なぜ、DOEの方が配当が安定するのかという事を解説すると
DOEは、赤字さえ出ていなければ減益でも、理論上増配することが出来るからである。
これを直感的に理解するのはややこしいので数式を交えて説明すると
まず、配当支払い後の今期の自己資本がどのように計算されるかを確認すると
・今期配当金 = 配当支払い前今期自己資本 × DOE
そして、
・配当支払い後今期自己資本 = 前期自己資本 × 今期ROE × (1 - 今期配当性向)

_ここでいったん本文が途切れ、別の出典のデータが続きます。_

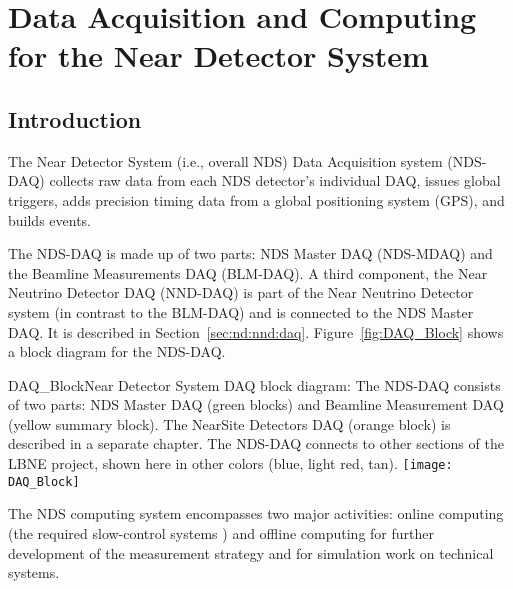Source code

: \chapter{Data Acquisition and Computing for the Near Detector System} %
\label{ch:nd-gdaq}

\section{Introduction}
\label{sec:nd-gdaq-intro}

The Near Detector System (i.e., overall NDS) Data Acquisition system (NDS-DAQ) collects raw data from each NDS detector's
individual DAQ, %
issues global  triggers, adds precision timing 
data from a global positioning system (GPS), and builds events. %

The NDS-DAQ is made up of two parts: NDS Master DAQ (NDS-MDAQ) and the Beamline Measurements 
DAQ (BLM-DAQ). A third component, the Near Neutrino Detector DAQ (NND-DAQ) is part of the Near Neutrino Detector system (in contrast to the BLM-DAQ) and is 
connected to the NDS Master DAQ. It is described in Section~\ref{sec:nd:nnd:daq}.
Figure~\ref{fig:DAQ_Block} shows a block diagram for the NDS-DAQ.


\begin{cdrfigure}{DAQ_Block}{Near Detector System DAQ block diagram: The NDS-DAQ consists 
of two parts: NDS Master DAQ (green blocks) and Beamline Measurement DAQ (yellow summary 
block). The NearSite Detectors DAQ (orange block) is described in a separate chapter. The 
NDS-DAQ connects to other sections of the LBNE project, shown here in other colors (blue, 
light red, tan).}
\texttt{[image: DAQ\_Block]}
\end{cdrfigure}

The NDS computing system encompasses two major activities: online computing (the required
slow-control systems ) and offline computing for further development of the measurement 
strategy and for simulation work on technical systems.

次に、DOEの式を利用して来期の配当予想の計算式を考えると、
・来期配当予想 = 来期自己資本 × DOE
さらに、来期の配当支払い前の自己資本の計算式は
・来期自己資本 = 今期自己資本 × (1 + 予想ROE)
よってこれら3つの式から
来期配当予想 = 来期自己資本 × DOE
= 今期自己資本 × (1 + 予想純利益 / 今期自己資本) × DOE
= (今期自己資本 + 予想純利益) × DOE
といったようになり、さらに(来期予想配当 - 今期配当)が + になれば増配となる。
来期予想配当 - 今期配当
= (配当支払い後今期自己資本 + 予想純利益) × DOE - 配当支払い前今期自己資本 × DOE
= DOE × (配当支払い後今期自己資本 + 予想純利益 - 配当支払い前今期自己資本)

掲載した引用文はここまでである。